Doch nach einigen Minuten angstvoller Erwartung rief einer der Industriellen erfreut:

»Sie bewegt sich! sie bewegt sich!«

Und als die Mauer endlich nachgab und unter fürchterlichem Getöse eine ungeheure Staubwolke aufwirbelnd zusammenbrach, blickten die Herren einander lächelnd an. Sie waren entzückt. Ihre Ueberröcke bedeckten sich mit einem feinen Staube, der ihnen Arme und Schultern weiß färbte.

Als sie jetzt ihren Gang zwischen den Trümmern fortsetzten, sprachen sie von den Arbeitern. Sie ließen nicht viel Gutes an denselben. Ihrer Ansicht nach waren das lauter Tagediebe, Vielfraße und derlei Dickköpfe, die nur dahin strebten, ihre Brodherren zu Grunde zu richten. Herr von Mareuil, der seit einigen Minuten mit einem geheimen Schauer zwei arme Teufel beobachtete, die an einer Dachecke hängend, eine gegenüberliegende Wand mit ihren Spitzhacken angriffen, wagte die Bemerkung, daß diese Leute doch einen bewunderungswürdigen Muth besäßen. Nun blieben auch die Uebrigen stehen und beobachteten die gleichsam in der Luft hängenden Arbeiter, die vornüber gebeugt, ihre Geräthe mit voller Wucht niedersausen ließen. Die losgelösten Steine stießen sie mit den Füßen hinunter und sahen dieselben in aller Gemüthsruhe in der Tiefe zerschellen. Wenn die Spitzhacke fehlgegangen wäre, so hätte der bloße Schwung ihrer Arme hingereicht, um sie in die Tiefe zu reißen.

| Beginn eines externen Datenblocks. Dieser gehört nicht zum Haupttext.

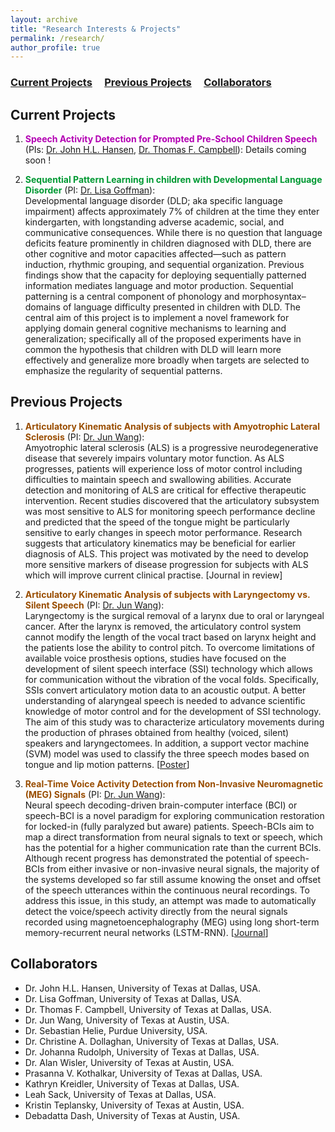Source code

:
```yaml
---
layout: archive
title: "Research Interests & Projects"
permalink: /research/
author_profile: true
---
```


### [Current Projects](#current-projects) &nbsp;&nbsp;&nbsp; [Previous Projects](#previous-projects)  &nbsp;&nbsp;&nbsp; [Collaborators](#collaborators) 

Current Projects
------

1. **<font color='#b300b3'>Speech Activity Detection for Prompted Pre-School Children Speech</font>** (PIs: [Dr. John H.L. Hansen](https://personal.utdallas.edu/~john.hansen/), [Dr. Thomas F. Campbell](https://utdallas.edu/chairs/profiles/dr-thomas-campbell/)): Details coming soon !


2. **<font color='#009933'>Sequential Pattern Learning in children with Developmental Language Disorder</font>** (PI: [Dr. Lisa Goffman](https://utdallas.edu/chairs/profiles/dr-lisa-goffman/)):   
Developmental language disorder (DLD; aka specific language impairment) affects approximately 7% of children at the time they enter kindergarten, with longstanding adverse academic, social, and communicative consequences. While there is no question that language deficits feature prominently in children diagnosed with DLD, there are other cognitive and motor capacities affected—such as pattern induction, rhythmic grouping, and sequential organization. Previous findings show that the capacity for deploying sequentially patterned information mediates language and motor production. Sequential patterning is a central component of phonology and morphosyntax–domains of language difficulty presented in children with DLD.  The central aim of this project is to implement a novel framework for applying domain general cognitive mechanisms to learning and generalization; specifically all of the proposed experiments have in common the hypothesis that children with DLD will learn more effectively and generalize more broadly when targets are selected to emphasize the regularity of sequential patterns.

Previous Projects
------

1. **<font color='#994d00'>Articulatory Kinematic Analysis of subjects with Amyotrophic Lateral Sclerosis</font>** (PI: [Dr. Jun Wang](https://csd.utexas.edu/faculty/jun-wang)):    
Amyotrophic lateral sclerosis (ALS) is a progressive neurodegenerative disease that severely impairs voluntary motor function. As ALS progresses, patients will experience loss of motor control including difficulties to maintain speech and swallowing abilities. Accurate detection and monitoring of ALS are critical for effective therapeutic intervention. Recent studies discovered that the articulatory subsystem was most sensitive to ALS for monitoring speech performance decline and predicted that the speed of the tongue might be particularly sensitive to early changes in speech motor performance. Research suggests that articulatory kinematics may be beneficial for earlier diagnosis of ALS. This project was motivated by the need to develop more sensitive markers of disease progression for subjects with ALS which will improve current clinical practise. \[Journal in review\]

1. **<font color='#994d00'>Articulatory Kinematic Analysis of subjects with Laryngectomy vs. Silent Speech</font>** (PI: [Dr. Jun Wang](https://csd.utexas.edu/faculty/jun-wang)):    
Laryngectomy is the surgical removal of a larynx due to oral or laryngeal cancer. After the larynx is removed, the articulatory control system cannot modify the length of the vocal tract based on larynx height and the patients lose the ability to control pitch. To overcome limitations of available voice prosthesis options, studies have focused on the development of silent speech interface (SSI) technology which allows for communication without the vibration of the vocal folds. Specifically, SSIs convert articulatory motion data to an acoustic output. A better understanding of alaryngeal speech is needed to advance scientific knowledge of motor control and for the development of SSI technology. The aim of this study was to characterize articulatory movements during the production of phrases obtained from healthy (voiced, silent) speakers and laryngectomees. In addition, a support vector machine (SVM) model was used to classify the three speech modes based on tongue and lip motion patterns.  \[[Poster](https://satwikdutta.github.io/files/2020_MotorSpeech.pdf)\]

1. **<font color='#994d00'>Real-Time Voice Activity Detection from Non-Invasive Neuromagnetic (MEG) Signals</font>** (PI: [Dr. Jun Wang](https://csd.utexas.edu/faculty/jun-wang)):    
Neural speech decoding-driven brain-computer interface (BCI) or speech-BCI is a novel paradigm for exploring communication restoration for locked-in (fully paralyzed but aware) patients. Speech-BCIs aim to map a direct transformation from neural signals to text or speech, which has the potential for a higher communication rate than the current BCIs. Although recent progress has demonstrated the potential of speech-BCIs from either invasive or non-invasive neural signals, the majority of the systems developed so far still assume knowing the onset and offset of the speech utterances within the continuous neural recordings. To address this issue, in this study, an attempt was made to automatically detect the voice/speech activity directly from the neural signals recorded using magnetoencephalography (MEG) using long short-term memory-recurrent neural networks (LSTM-RNN). \[[Journal](https://doi.org/10.3390/s20082248)\]


Collaborators
------

* Dr. John H.L. Hansen, University of Texas at Dallas, USA.
* Dr. Lisa Goffman, University of Texas at Dallas, USA.
* Dr. Thomas F. Campbell, University of Texas at Dallas, USA.
* Dr. Jun Wang, University of Texas at Austin, USA.
* Dr. Sebastian Helie, Purdue University, USA. 
* Dr. Christine A. Dollaghan, University of Texas at Dallas, USA. 
* Dr. Johanna Rudolph, University of Texas at Dallas, USA. 
* Dr. Alan Wisler, University of Texas at Austin, USA.
* Prasanna V. Kothalkar, University of Texas at Dallas, USA.
* Kathryn Kreidler, University of Texas at Dallas, USA.
* Leah Sack, University of Texas at Dallas, USA.
* Kristin Teplansky, University of Texas at Austin, USA.
* Debadatta Dash, University of Texas at Austin, USA.
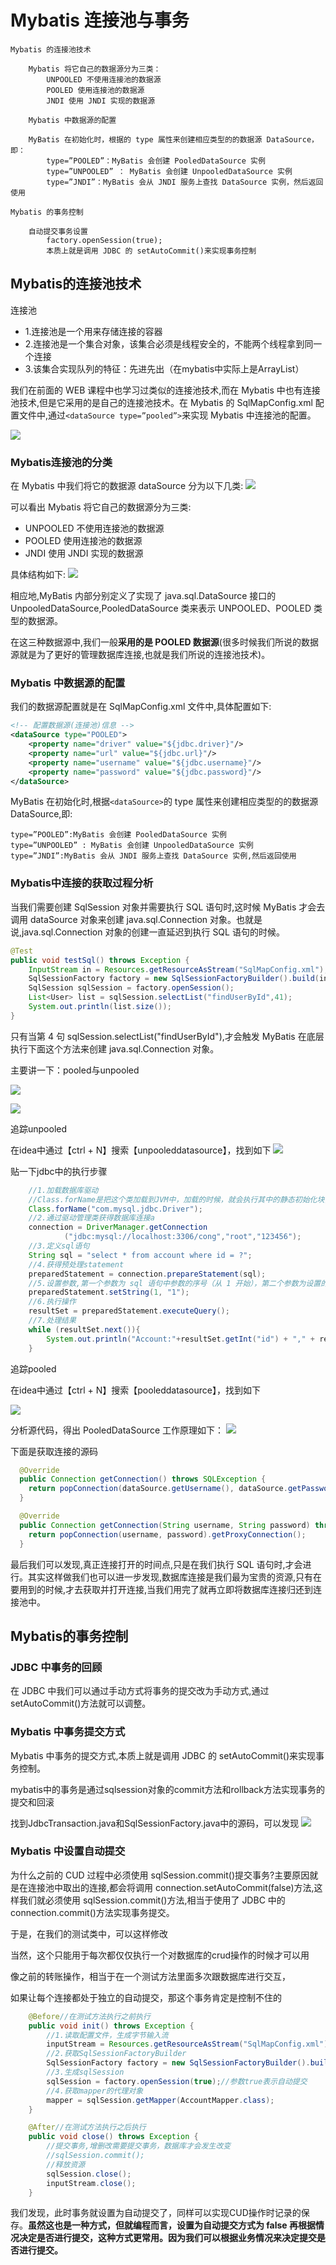 # Mybatis 连接池与事务
```
Mybatis 的连接池技术

    Mybatis 将它自己的数据源分为三类：
        UNPOOLED 不使用连接池的数据源
        POOLED 使用连接池的数据源
        JNDI 使用 JNDI 实现的数据源

    Mybatis 中数据源的配置

    MyBatis 在初始化时，根据的 type 属性来创建相应类型的的数据源 DataSource，即：
        type=”POOLED”：MyBatis 会创建 PooledDataSource 实例
        type=”UNPOOLED” ： MyBatis 会创建 UnpooledDataSource 实例
        type=”JNDI”：MyBatis 会从 JNDI 服务上查找 DataSource 实例，然后返回使用

Mybatis 的事务控制

    自动提交事务设置
        factory.openSession(true);
        本质上就是调用 JDBC 的 setAutoCommit()来实现事务控制
```

## Mybatis的连接池技术
连接池

* 1.连接池是一个用来存储连接的容器    
* 2.连接池是一个集合对象，该集合必须是线程安全的，不能两个线程拿到同一个连接    
* 3.该集合实现队列的特征：先进先出（在mybatis中实际上是ArrayList）  

我们在前面的 WEB 课程中也学习过类似的连接池技术,而在 Mybatis 中也有连接池技术,但是它采用的是自己的连接池技术。在 Mybatis 的 SqlMapConfig.xml 配置文件中,通过`<dataSource type=”pooled”>`来实现 Mybatis 中连接池的配置。

![](assets/markdown-img-paste-20200226091934226.png)

### Mybatis连接池的分类
在 Mybatis 中我们将它的数据源 dataSource 分为以下几类:
![](assets/markdown-img-paste-20200226092139150.png)

可以看出 Mybatis 将它自己的数据源分为三类:

* UNPOOLED 不使用连接池的数据源    
* POOLED 使用连接池的数据源    
* JNDI 使用 JNDI 实现的数据源

具体结构如下:
![](assets/markdown-img-paste-20200226092220935.png)

相应地,MyBatis 内部分别定义了实现了 java.sql.DataSource 接口的 UnpooledDataSource,PooledDataSource 类来表示 UNPOOLED、POOLED 类型的数据源。

在这三种数据源中,我们一般**采用的是 POOLED 数据源**(很多时候我们所说的数据源就是为了更好的管理数据库连接,也就是我们所说的连接池技术)。

### Mybatis 中数据源的配置
我们的数据源配置就是在 SqlMapConfig.xml 文件中,具体配置如下:
```xml
<!-- 配置数据源(连接池)信息 -->
<dataSource type="POOLED">
    <property name="driver" value="${jdbc.driver}"/>
    <property name="url" value="${jdbc.url}"/>
    <property name="username" value="${jdbc.username}"/>
    <property name="password" value="${jdbc.password}"/>
</dataSource>
```

MyBatis 在初始化时,根据`<dataSource>`的 type 属性来创建相应类型的的数据源 DataSource,即:
```
type=”POOLED”:MyBatis 会创建 PooledDataSource 实例
type=”UNPOOLED” : MyBatis 会创建 UnpooledDataSource 实例
type=”JNDI”:MyBatis 会从 JNDI 服务上查找 DataSource 实例,然后返回使用
```

### Mybatis中连接的获取过程分析
当我们需要创建 SqlSession 对象并需要执行 SQL 语句时,这时候 MyBatis 才会去调用 dataSource 对象来创建 java.sql.Connection 对象。也就是说,java.sql.Connection 对象的创建一直延迟到执行 SQL 语句的时候。
```java
@Test
public void testSql() throws Exception {
    InputStream in = Resources.getResourceAsStream("SqlMapConfig.xml");
    SqlSessionFactory factory = new SqlSessionFactoryBuilder().build(in);
    SqlSession sqlSession = factory.openSession();
    List<User> list = sqlSession.selectList("findUserById",41);
    System.out.println(list.size());
}
```
只有当第 4 句 sqlSession.selectList("findUserById"),才会触发 MyBatis 在底层执行下面这个方法来创建 java.sql.Connection 对象。

主要讲一下：pooled与unpooled

![](assets/markdown-img-paste-20200226093020729.png)

![](assets/markdown-img-paste-2020022609303180.png)

追踪unpooled

在idea中通过【ctrl + N】搜索【unpooleddatasource】，找到如下
![](assets/markdown-img-paste-20200226093128328.png)

贴一下jdbc中的执行步骤
```java
    //1.加载数据库驱动
    //Class.forName是把这个类加载到JVM中，加载的时候，就会执行其中的静态初始化块，完成驱动的初始化的相关工作。
    Class.forName("com.mysql.jdbc.Driver");
    //2.通过驱动管理类获得数据库连接a
    connection = DriverManager.getConnection
            ("jdbc:mysql://localhost:3306/cong","root","123456");
    //3.定义sql语句
    String sql = "select * from account where id = ?";
    //4.获得预处理statement
    preparedStatement = connection.prepareStatement(sql);
    //5.设置参数,第一个参数为 sql 语句中参数的序号（从 1 开始），第二个参数为设置的参数值
    preparedStatement.setString(1, "1");
    //6.执行操作
    resultSet = preparedStatement.executeQuery();
    //7.处理结果
    while (resultSet.next()){
        System.out.println("Account:"+resultSet.getInt("id") + "," + resultSet.getString("name")+ ","+resultSet.getFloat("money"));
    }
```

追踪pooled

在idea中通过【ctrl + N】搜索【pooleddatasource】，找到如下

![](assets/markdown-img-paste-20200226093228419.png)

分析源代码，得出 PooledDataSource 工作原理如下： 
![](assets/markdown-img-paste-20200226093244910.png)

下面是获取连接的源码
```java
  @Override
  public Connection getConnection() throws SQLException {
    return popConnection(dataSource.getUsername(), dataSource.getPassword()).getProxyConnection();
  }

  @Override
  public Connection getConnection(String username, String password) throws SQLException {
    return popConnection(username, password).getProxyConnection();
  }
```
最后我们可以发现,真正连接打开的时间点,只是在我们执行 SQL 语句时,才会进行。其实这样做我们也可以进一步发现,数据库连接是我们最为宝贵的资源,只有在要用到的时候,才去获取并打开连接,当我们用完了就再立即将数据库连接归还到连接池中。

## Mybatis的事务控制

### JDBC 中事务的回顾
在 JDBC 中我们可以通过手动方式将事务的提交改为手动方式,通过 setAutoCommit()方法就可以调整。

### Mybatis 中事务提交方式
Mybatis 中事务的提交方式,本质上就是调用 JDBC 的 setAutoCommit()来实现事务控制。

mybatis中的事务是通过sqlsession对象的commit方法和rollback方法实现事务的提交和回滚

找到JdbcTransaction.java和SqlSessionFactory.java中的源码，可以发现
![](assets/markdown-img-paste-20200226093918834.png)

### Mybatis 中设置自动提交

为什么之前的 CUD 过程中必须使用 sqlSession.commit()提交事务?主要原因就是在连接池中取出的连接,都会将调用 connection.setAutoCommit(false)方法,这样我们就必须使用 sqlSession.commit()方法,相当于使用了 JDBC 中的 connection.commit()方法实现事务提交。

于是，在我们的测试类中，可以这样修改

当然，这个只能用于每次都仅仅执行一个对数据库的crud操作的时候才可以用

像之前的转账操作，相当于在一个测试方法里面多次跟数据库进行交互，

如果让每个连接都处于独立的自动提交，那这个事务肯定是控制不住的

```java
    @Before//在测试方法执行之前执行
    public void init() throws Exception {
        //1.读取配置文件，生成字节输入流
        inputStream = Resources.getResourceAsStream("SqlMapConfig.xml");
        //2.获取SqlSessionFactoryBuilder
        SqlSessionFactory factory = new SqlSessionFactoryBuilder().build(inputStream);
        //3.生成sqlSession
        sqlSession = factory.openSession(true);//参数true表示自动提交
        //4.获取mapper的代理对象
        mapper = sqlSession.getMapper(AccountMapper.class);
    }

    @After//在测试方法执行之后执行
    public void close() throws Exception {
        //提交事务,增删改需要提交事务，数据库才会发生改变
        //sqlSession.commit();
        //释放资源
        sqlSession.close();
        inputStream.close();
    }
```

我们发现，此时事务就设置为自动提交了，同样可以实现CUD操作时记录的保存。**虽然这也是一种方式，但就编程而言，设置为自动提交方式为 false 再根据情况决定是否进行提交，这种方式更常用。因为我们可以根据业务情况来决定提交是否进行提交。** 





```xml

```

```java

```










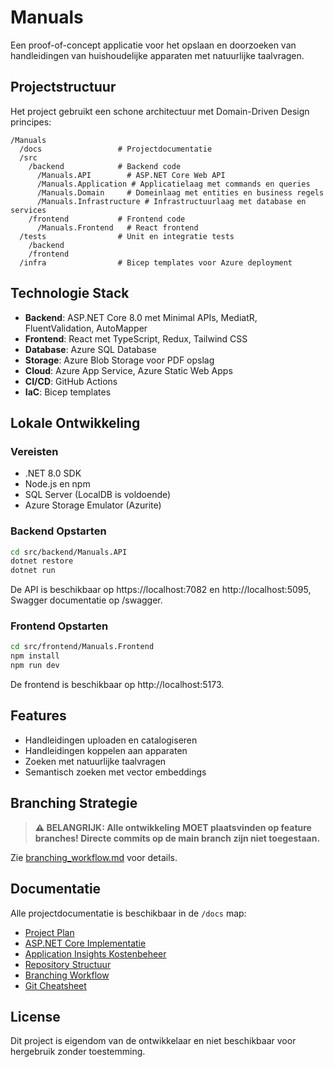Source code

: # Manuals

Een proof-of-concept applicatie voor het opslaan en doorzoeken van handleidingen van huishoudelijke apparaten met natuurlijke taalvragen.

## Projectstructuur

Het project gebruikt een schone architectuur met Domain-Driven Design principes:

```
/Manuals
  /docs                 # Projectdocumentatie
  /src
    /backend            # Backend code
      /Manuals.API        # ASP.NET Core Web API
      /Manuals.Application # Applicatielaag met commands en queries
      /Manuals.Domain     # Domeinlaag met entities en business regels
      /Manuals.Infrastructure # Infrastructuurlaag met database en services
    /frontend           # Frontend code
      /Manuals.Frontend   # React frontend
  /tests                # Unit en integratie tests
    /backend
    /frontend
  /infra                # Bicep templates voor Azure deployment
```

## Technologie Stack

- **Backend**: ASP.NET Core 8.0 met Minimal APIs, MediatR, FluentValidation, AutoMapper
- **Frontend**: React met TypeScript, Redux, Tailwind CSS
- **Database**: Azure SQL Database
- **Storage**: Azure Blob Storage voor PDF opslag
- **Cloud**: Azure App Service, Azure Static Web Apps
- **CI/CD**: GitHub Actions
- **IaC**: Bicep templates

## Lokale Ontwikkeling

### Vereisten

- .NET 8.0 SDK
- Node.js en npm
- SQL Server (LocalDB is voldoende)
- Azure Storage Emulator (Azurite)

### Backend Opstarten

```bash
cd src/backend/Manuals.API
dotnet restore
dotnet run
```

De API is beschikbaar op https://localhost:7082 en http://localhost:5095, Swagger documentatie op /swagger.

### Frontend Opstarten

```bash
cd src/frontend/Manuals.Frontend
npm install
npm run dev
```

De frontend is beschikbaar op http://localhost:5173.

## Features

- Handleidingen uploaden en catalogiseren
- Handleidingen koppelen aan apparaten
- Zoeken met natuurlijke taalvragen
- Semantisch zoeken met vector embeddings

## Branching Strategie

> **⚠️ BELANGRIJK: Alle ontwikkeling MOET plaatsvinden op feature branches! Directe commits op de main branch zijn niet toegestaan.**

Zie [branching_workflow.md](./docs/branching_workflow.md) voor details.

## Documentatie

Alle projectdocumentatie is beschikbaar in de `/docs` map:

- [Project Plan](./docs/project_plan.md)
- [ASP.NET Core Implementatie](./docs/aspnet_core_implementation.md)
- [Application Insights Kostenbeheer](./docs/application_insights_cost_management.md)
- [Repository Structuur](./docs/repository_structure.md)
- [Branching Workflow](./docs/branching_workflow.md)
- [Git Cheatsheet](./docs/git_cheatsheet.md)

## License

Dit project is eigendom van de ontwikkelaar en niet beschikbaar voor hergebruik zonder toestemming.
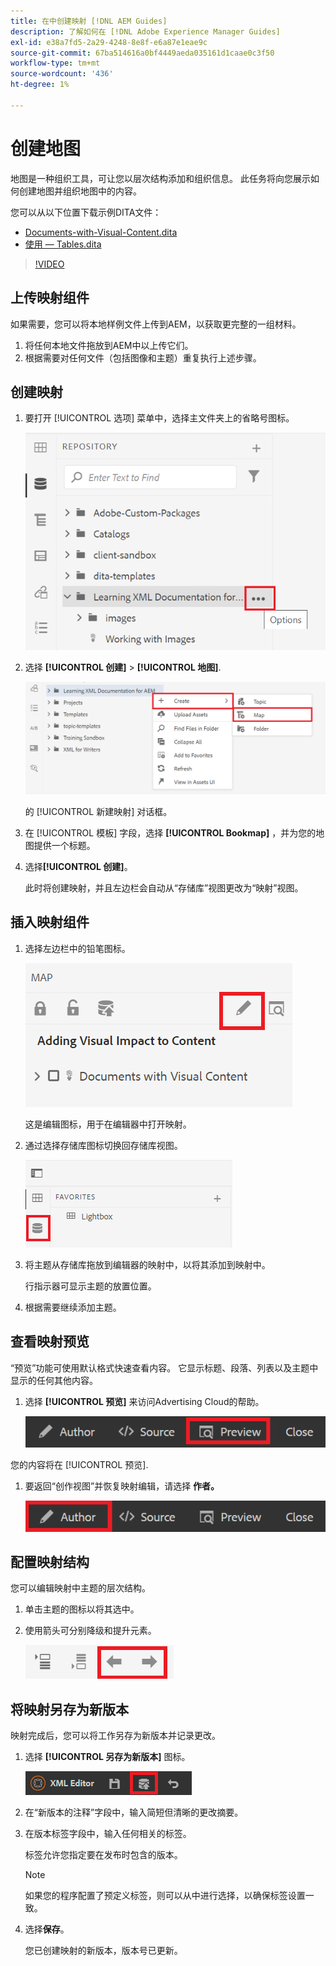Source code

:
 ```yaml
---
title: 在中创建映射 [!DNL AEM Guides]
description: 了解如何在 [!DNL Adobe Experience Manager Guides]
exl-id: e38a7fd5-2a29-4248-8e8f-e6a87e1eae9c
source-git-commit: 67ba514616a0bf4449aeda035161d1caae0c3f50
workflow-type: tm+mt
source-wordcount: '436'
ht-degree: 1%

---
```


# 创建地图

地图是一种组织工具，可让您以层次结构添加和组织信息。 此任务将向您展示如何创建地图并组织地图中的内容。

您可以从以下位置下载示例DITA文件：

* [Documents-with-Visual-Content.dita](assets/working-with-maps/Documents-with-Visual-Content.dita)
* [使用 — Tables.dita](assets/working-with-maps/Working-with-Tables.dita)

>[!VIDEO](https://video.tv.adobe.com/v/336725?quality=12&learn=on)

## 上传映射组件

如果需要，您可以将本地样例文件上传到AEM，以获取更完整的一组材料。

1. 将任何本地文件拖放到AEM中以上传它们。
1. 根据需要对任何文件（包括图像和主题）重复执行上述步骤。

## 创建映射

1. 要打开 [!UICONTROL 选项] 菜单中，选择主文件夹上的省略号图标。

   ![省略号图标](images/lesson-8/ellipses-9.png)

1. 选择 **[!UICONTROL 创建]** > **[!UICONTROL 地图]**.


   ![创建映射](images/lesson-8/create-map-with-markings.png)

   的 [!UICONTROL 新建映射] 对话框。

1. 在 [!UICONTROL 模板] 字段，选择 **[!UICONTROL Bookmap]** ，并为您的地图提供一个标题。
1. 选择&#x200B;**[!UICONTROL 创建]**。

   此时将创建映射，并且左边栏会自动从“存储库”视图更改为“映射”视图。

## 插入映射组件

1. 选择左边栏中的铅笔图标。

   ![“编辑”图标](images/lesson-8/pencil-icon.png)

   这是编辑图标，用于在编辑器中打开映射。

1. 通过选择存储库图标切换回存储库视图。

   ![“存储库”图标](images/common/repository-icon.png)

1. 将主题从存储库拖放到编辑器的映射中，以将其添加到映射中。

   行指示器可显示主题的放置位置。

1. 根据需要继续添加主题。

## 查看映射预览

“预览”功能可使用默认格式快速查看内容。 它显示标题、段落、列表以及主题中显示的任何其他内容。

1. 选择 **[!UICONTROL 预览]** 来访问Advertising Cloud的帮助。

   ![“预览”按钮](images/common/select-preview.png)

您的内容将在 [!UICONTROL 预览].

1. 要返回“创作视图”并恢复映射编辑，请选择 **作者。**

   ![“创作”按钮](images/lesson-5/author-map.png)

## 配置映射结构

您可以编辑映射中主题的层次结构。

1. 单击主题的图标以将其选中。
1. 使用箭头可分别降级和提升元素。

   ![“存储库”图标](images/lesson-8/left-right.png)

## 将映射另存为新版本

映射完成后，您可以将工作另存为新版本并记录更改。

1. 选择 **[!UICONTROL 另存为新版本]** 图标。

   ![“另存为新版本”图标](images/common/save-as-new-version.png)

1. 在“新版本的注释”字段中，输入简短但清晰的更改摘要。

1. 在版本标签字段中，输入任何相关的标签。

   标签允许您指定要在发布时包含的版本。

   >[!NOTE]
   > 
   > 如果您的程序配置了预定义标签，则可以从中进行选择，以确保标签设置一致。

1. 选择&#x200B;**保存**。

   您已创建映射的新版本，版本号已更新。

»Bah! das macht die Gewohnheit aus,« sagte der Arzt, seine Zigarre wieder zu den Lippen führend. »Das sind eher Thiere als Menschen.«

Mittlerweile waren sie bei einem der Gebäude angelangt, die sie zu besichtigen hatten. Sie machten ihre Arbeit in einer Viertelstunde ab und setzten darauf ihre Wanderung fort. Allmälig verloren sie ihre Scheu vor dem Koth, schritten mitten durch die Pfützen und gaben die Hoffnung auf, ihre Stiefel rein zu erhalten. Als sie über die Rue Ménilmontant hinausgekommen waren, wurde der eine der Industriellen, der ehemalige Scherenschleifer, unruhig. Er betrachtete prüfend die ihn umgebenden Ruinen und schien die Gegend nicht zu erkennen. Er sagte, er habe vor dreißig Jahren etwa, als er nach Paris kam, hier gewohnt und es thue ihm ordentlich wohl, daß er den Ort wiederfinde. Immer noch ließ er den Blick suchend umherschweifen, als ihn der Anblick eines Hauses, welches die Axt der Zerstörung bereits in zwei Theile gerissen, ihn mit einem Male stillstehen ließ. Er betrachtete das Thor, dann die Fenster und indem er mit dem Finger auf eine Stelle des dem Untergange geweihten Hauses deutete, sprach er ganz laut:

»Das ist es! das! das! ich erkenne es!« »Was denn?« fragte der Arzt.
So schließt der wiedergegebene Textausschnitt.